- What you will do
Reproduce each line of the material that follows, word for word.

- Extracted information
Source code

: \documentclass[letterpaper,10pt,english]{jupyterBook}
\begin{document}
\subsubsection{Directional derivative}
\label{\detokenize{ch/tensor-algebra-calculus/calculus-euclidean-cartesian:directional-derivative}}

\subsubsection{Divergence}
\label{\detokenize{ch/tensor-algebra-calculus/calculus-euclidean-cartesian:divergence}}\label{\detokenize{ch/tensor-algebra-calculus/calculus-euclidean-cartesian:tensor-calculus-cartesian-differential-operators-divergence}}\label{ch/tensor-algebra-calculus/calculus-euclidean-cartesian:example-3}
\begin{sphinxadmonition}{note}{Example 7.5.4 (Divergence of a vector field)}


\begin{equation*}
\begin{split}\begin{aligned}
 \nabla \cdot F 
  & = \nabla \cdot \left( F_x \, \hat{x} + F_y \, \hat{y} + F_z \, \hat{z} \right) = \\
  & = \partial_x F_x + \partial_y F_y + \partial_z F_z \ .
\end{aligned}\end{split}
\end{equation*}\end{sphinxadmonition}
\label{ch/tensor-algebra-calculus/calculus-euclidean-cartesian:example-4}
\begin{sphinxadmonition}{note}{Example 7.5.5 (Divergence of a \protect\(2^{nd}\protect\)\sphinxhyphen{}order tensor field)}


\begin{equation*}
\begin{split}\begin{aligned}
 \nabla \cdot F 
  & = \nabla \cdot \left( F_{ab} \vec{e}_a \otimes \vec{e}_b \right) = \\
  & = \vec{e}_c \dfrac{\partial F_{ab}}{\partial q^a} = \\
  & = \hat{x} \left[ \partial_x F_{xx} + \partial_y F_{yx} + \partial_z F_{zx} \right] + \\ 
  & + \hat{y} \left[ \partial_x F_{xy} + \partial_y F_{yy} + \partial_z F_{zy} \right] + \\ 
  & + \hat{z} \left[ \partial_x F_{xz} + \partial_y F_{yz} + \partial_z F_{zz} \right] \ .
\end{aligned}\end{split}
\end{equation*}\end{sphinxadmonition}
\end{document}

- Output of the exercise
Source code

: \documentclass[letterpaper,10pt,english]{jupyterBook}
\begin{document}
\subsubsection{Directional derivative}
\label{\detokenize{ch/tensor-algebra-calculus/calculus-euclidean-cartesian:directional-derivative}}

\subsubsection{Divergence}
\label{\detokenize{ch/tensor-algebra-calculus/calculus-euclidean-cartesian:divergence}}\label{\detokenize{ch/tensor-algebra-calculus/calculus-euclidean-cartesian:tensor-calculus-cartesian-differential-operators-divergence}}\label{ch/tensor-algebra-calculus/calculus-euclidean-cartesian:example-3}
\begin{sphinxadmonition}{note}{Example 7.5.4 (Divergence of a vector field)}


\begin{equation*}
\begin{split}\begin{aligned}
 \nabla \cdot F 
  & = \nabla \cdot \left( F_x \, \hat{x} + F_y \, \hat{y} + F_z \, \hat{z} \right) = \\
  & = \partial_x F_x + \partial_y F_y + \partial_z F_z \ .
\end{aligned}\end{split}
\end{equation*}\end{sphinxadmonition}
\label{ch/tensor-algebra-calculus/calculus-euclidean-cartesian:example-4}
\begin{sphinxadmonition}{note}{Example 7.5.5 (Divergence of a \protect\(2^{nd}\protect\)\sphinxhyphen{}order tensor field)}


\begin{equation*}
\begin{split}\begin{aligned}
 \nabla \cdot F 
  & = \nabla \cdot \left( F_{ab} \vec{e}_a \otimes \vec{e}_b \right) = \\
  & = \vec{e}_c \dfrac{\partial F_{ab}}{\partial q^a} = \\
  & = \hat{x} \left[ \partial_x F_{xx} + \partial_y F_{yx} + \partial_z F_{zx} \right] + \\ 
  & + \hat{y} \left[ \partial_x F_{xy} + \partial_y F_{yy} + \partial_z F_{zy} \right] + \\ 
  & + \hat{z} \left[ \partial_x F_{xz} + \partial_y F_{yz} + \partial_z F_{zz} \right] \ .
\end{aligned}\end{split}
\end{equation*}\end{sphinxadmonition}
\end{document}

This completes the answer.